Records from a data collection
--------
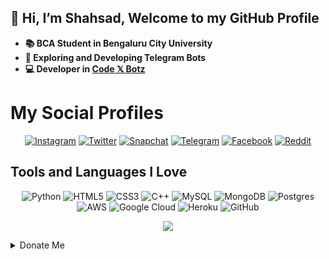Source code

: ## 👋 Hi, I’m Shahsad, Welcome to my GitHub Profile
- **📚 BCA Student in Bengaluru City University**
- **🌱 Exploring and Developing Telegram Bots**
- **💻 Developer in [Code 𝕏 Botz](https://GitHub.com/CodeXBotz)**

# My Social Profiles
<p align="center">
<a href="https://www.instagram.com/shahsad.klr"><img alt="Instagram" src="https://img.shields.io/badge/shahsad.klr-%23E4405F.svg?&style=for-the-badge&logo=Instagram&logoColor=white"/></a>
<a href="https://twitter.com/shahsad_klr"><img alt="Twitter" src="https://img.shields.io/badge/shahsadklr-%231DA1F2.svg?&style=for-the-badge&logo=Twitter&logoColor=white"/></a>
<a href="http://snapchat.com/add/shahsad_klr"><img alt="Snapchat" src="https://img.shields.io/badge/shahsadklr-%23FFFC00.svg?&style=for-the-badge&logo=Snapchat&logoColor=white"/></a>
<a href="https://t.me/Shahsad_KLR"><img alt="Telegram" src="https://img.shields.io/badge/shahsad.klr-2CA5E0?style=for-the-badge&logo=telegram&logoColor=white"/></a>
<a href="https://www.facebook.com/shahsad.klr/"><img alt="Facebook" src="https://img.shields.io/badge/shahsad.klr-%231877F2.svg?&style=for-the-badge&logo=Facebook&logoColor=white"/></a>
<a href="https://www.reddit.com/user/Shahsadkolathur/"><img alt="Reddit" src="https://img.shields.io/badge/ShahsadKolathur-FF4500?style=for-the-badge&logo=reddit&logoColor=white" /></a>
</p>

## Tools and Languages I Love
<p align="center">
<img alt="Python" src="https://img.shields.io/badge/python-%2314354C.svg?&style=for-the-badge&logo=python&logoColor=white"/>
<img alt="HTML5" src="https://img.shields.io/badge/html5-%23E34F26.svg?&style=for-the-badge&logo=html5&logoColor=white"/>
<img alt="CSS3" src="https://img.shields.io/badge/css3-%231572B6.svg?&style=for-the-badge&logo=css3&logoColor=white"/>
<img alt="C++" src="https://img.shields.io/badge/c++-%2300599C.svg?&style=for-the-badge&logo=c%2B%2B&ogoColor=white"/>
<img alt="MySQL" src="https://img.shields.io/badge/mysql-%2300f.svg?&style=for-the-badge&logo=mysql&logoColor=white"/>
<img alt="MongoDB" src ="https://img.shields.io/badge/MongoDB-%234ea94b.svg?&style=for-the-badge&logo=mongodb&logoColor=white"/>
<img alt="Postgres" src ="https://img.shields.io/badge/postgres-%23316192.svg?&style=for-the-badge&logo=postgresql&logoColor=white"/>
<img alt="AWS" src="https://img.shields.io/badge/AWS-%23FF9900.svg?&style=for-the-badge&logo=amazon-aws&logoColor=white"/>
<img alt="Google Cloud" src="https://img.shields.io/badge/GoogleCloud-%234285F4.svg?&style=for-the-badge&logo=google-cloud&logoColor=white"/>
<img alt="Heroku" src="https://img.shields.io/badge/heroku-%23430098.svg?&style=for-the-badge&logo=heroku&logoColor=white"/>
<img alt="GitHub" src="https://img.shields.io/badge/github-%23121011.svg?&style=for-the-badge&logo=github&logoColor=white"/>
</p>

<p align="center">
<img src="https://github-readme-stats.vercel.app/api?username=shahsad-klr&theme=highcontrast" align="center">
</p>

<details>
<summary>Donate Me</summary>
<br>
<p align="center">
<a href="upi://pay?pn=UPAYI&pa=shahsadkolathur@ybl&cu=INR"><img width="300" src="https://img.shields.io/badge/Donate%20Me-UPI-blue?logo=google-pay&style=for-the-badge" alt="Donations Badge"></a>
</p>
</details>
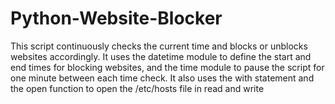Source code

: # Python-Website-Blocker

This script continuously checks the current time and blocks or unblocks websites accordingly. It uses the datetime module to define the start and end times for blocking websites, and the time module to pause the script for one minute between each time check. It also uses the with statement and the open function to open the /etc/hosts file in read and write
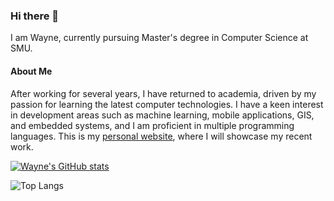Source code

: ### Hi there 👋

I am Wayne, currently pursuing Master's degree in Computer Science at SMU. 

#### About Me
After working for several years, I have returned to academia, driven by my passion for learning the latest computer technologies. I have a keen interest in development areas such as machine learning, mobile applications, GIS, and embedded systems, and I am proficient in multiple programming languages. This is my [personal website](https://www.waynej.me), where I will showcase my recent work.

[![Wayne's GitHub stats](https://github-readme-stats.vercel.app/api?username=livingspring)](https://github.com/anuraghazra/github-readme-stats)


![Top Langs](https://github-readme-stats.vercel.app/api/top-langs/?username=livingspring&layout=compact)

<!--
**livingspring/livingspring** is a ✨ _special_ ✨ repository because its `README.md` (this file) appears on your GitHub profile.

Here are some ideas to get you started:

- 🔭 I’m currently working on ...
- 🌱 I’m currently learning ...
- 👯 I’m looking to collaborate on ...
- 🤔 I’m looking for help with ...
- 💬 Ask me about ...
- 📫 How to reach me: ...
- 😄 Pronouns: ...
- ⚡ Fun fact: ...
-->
--------
▶ _Action item_
Only the lines from the one containing "I am Wayne, currently" through the last line of the records are to be set down, exactly as they appear.

▶ _Written solution_
I am Wayne, currently pursuing Master's degree in Computer Science at SMU. 

#### About Me
After working for several years, I have returned to academia, driven by my passion for learning the latest computer technologies. I have a keen interest in development areas such as machine learning, mobile applications, GIS, and embedded systems, and I am proficient in multiple programming languages. This is my [personal website](https://www.waynej.me), where I will showcase my recent work.

[![Wayne's GitHub stats](https://github-readme-stats.vercel.app/api?username=livingspring)](https://github.com/anuraghazra/github-readme-stats)


![Top Langs](https://github-readme-stats.vercel.app/api/top-langs/?username=livingspring&layout=compact)

<!--
**livingspring/livingspring** is a ✨ _special_ ✨ repository because its `README.md` (this file) appears on your GitHub profile.

Here are some ideas to get you started:

- 🔭 I’m currently working on ...
- 🌱 I’m currently learning ...
- 👯 I’m looking to collaborate on ...
- 🤔 I’m looking for help with ...
- 💬 Ask me about ...
- 📫 How to reach me: ...
- 😄 Pronouns: ...
- ⚡ Fun fact: ...
-->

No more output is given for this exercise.